> [TASK DESCRIPTION] Reproduce exactly, with no other output, every line of the data below from the line containing "nombre que prefieras)" to the end, inclusive.

> [SUPPLIED RECORDS]

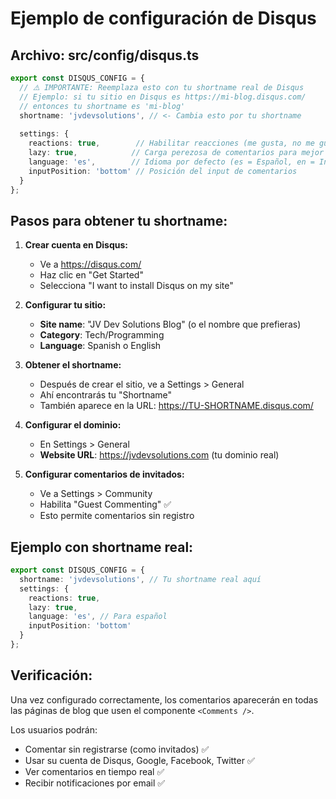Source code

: # Ejemplo de configuración de Disqus

## Archivo: src/config/disqus.ts

```typescript
export const DISQUS_CONFIG = {
  // ⚠️ IMPORTANTE: Reemplaza esto con tu shortname real de Disqus
  // Ejemplo: si tu sitio en Disqus es https://mi-blog.disqus.com/
  // entonces tu shortname es 'mi-blog'
  shortname: 'jvdevsolutions', // <- Cambia esto por tu shortname
  
  settings: {
    reactions: true,        // Habilitar reacciones (me gusta, no me gusta, etc.)
    lazy: true,            // Carga perezosa de comentarios para mejor rendimiento
    language: 'es',        // Idioma por defecto (es = Español, en = Inglés)
    inputPosition: 'bottom' // Posición del input de comentarios
  }
};
```

## Pasos para obtener tu shortname:

1. **Crear cuenta en Disqus:**
   - Ve a https://disqus.com/
   - Haz clic en "Get Started"
   - Selecciona "I want to install Disqus on my site"

2. **Configurar tu sitio:**
   - **Site name**: "JV Dev Solutions Blog" (o el nombre que prefieras)
   - **Category**: Tech/Programming
   - **Language**: Spanish o English

3. **Obtener el shortname:**
   - Después de crear el sitio, ve a Settings > General
   - Ahí encontrarás tu "Shortname"
   - También aparece en la URL: https://TU-SHORTNAME.disqus.com/

4. **Configurar el dominio:**
   - En Settings > General
   - **Website URL**: https://jvdevsolutions.com (tu dominio real)

5. **Configurar comentarios de invitados:**
   - Ve a Settings > Community
   - Habilita "Guest Commenting" ✅
   - Esto permite comentarios sin registro

## Ejemplo con shortname real:

```typescript
export const DISQUS_CONFIG = {
  shortname: 'jvdevsolutions', // Tu shortname real aquí
  settings: {
    reactions: true,
    lazy: true,
    language: 'es', // Para español
    inputPosition: 'bottom'
  }
};
```

## Verificación:

Una vez configurado correctamente, los comentarios aparecerán en todas las páginas de blog que usen el componente `<Comments />`.

Los usuarios podrán:
- Comentar sin registrarse (como invitados) ✅
- Usar su cuenta de Disqus, Google, Facebook, Twitter ✅
- Ver comentarios en tiempo real ✅
- Recibir notificaciones por email ✅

> [EXPECTED OUTPUT]
   - **Site name**: "JV Dev Solutions Blog" (o el nombre que prefieras)
   - **Category**: Tech/Programming
   - **Language**: Spanish o English

3. **Obtener el shortname:**
   - Después de crear el sitio, ve a Settings > General
   - Ahí encontrarás tu "Shortname"
   - También aparece en la URL: https://TU-SHORTNAME.disqus.com/

4. **Configurar el dominio:**
   - En Settings > General
   - **Website URL**: https://jvdevsolutions.com (tu dominio real)

5. **Configurar comentarios de invitados:**
   - Ve a Settings > Community
   - Habilita "Guest Commenting" ✅
   - Esto permite comentarios sin registro

## Ejemplo con shortname real:

```typescript
export const DISQUS_CONFIG = {
  shortname: 'jvdevsolutions', // Tu shortname real aquí
  settings: {
    reactions: true,
    lazy: true,
    language: 'es', // Para español
    inputPosition: 'bottom'
  }
};
```

## Verificación:

Una vez configurado correctamente, los comentarios aparecerán en todas las páginas de blog que usen el componente `<Comments />`.

Los usuarios podrán:
- Comentar sin registrarse (como invitados) ✅
- Usar su cuenta de Disqus, Google, Facebook, Twitter ✅
- Ver comentarios en tiempo real ✅
- Recibir notificaciones por email ✅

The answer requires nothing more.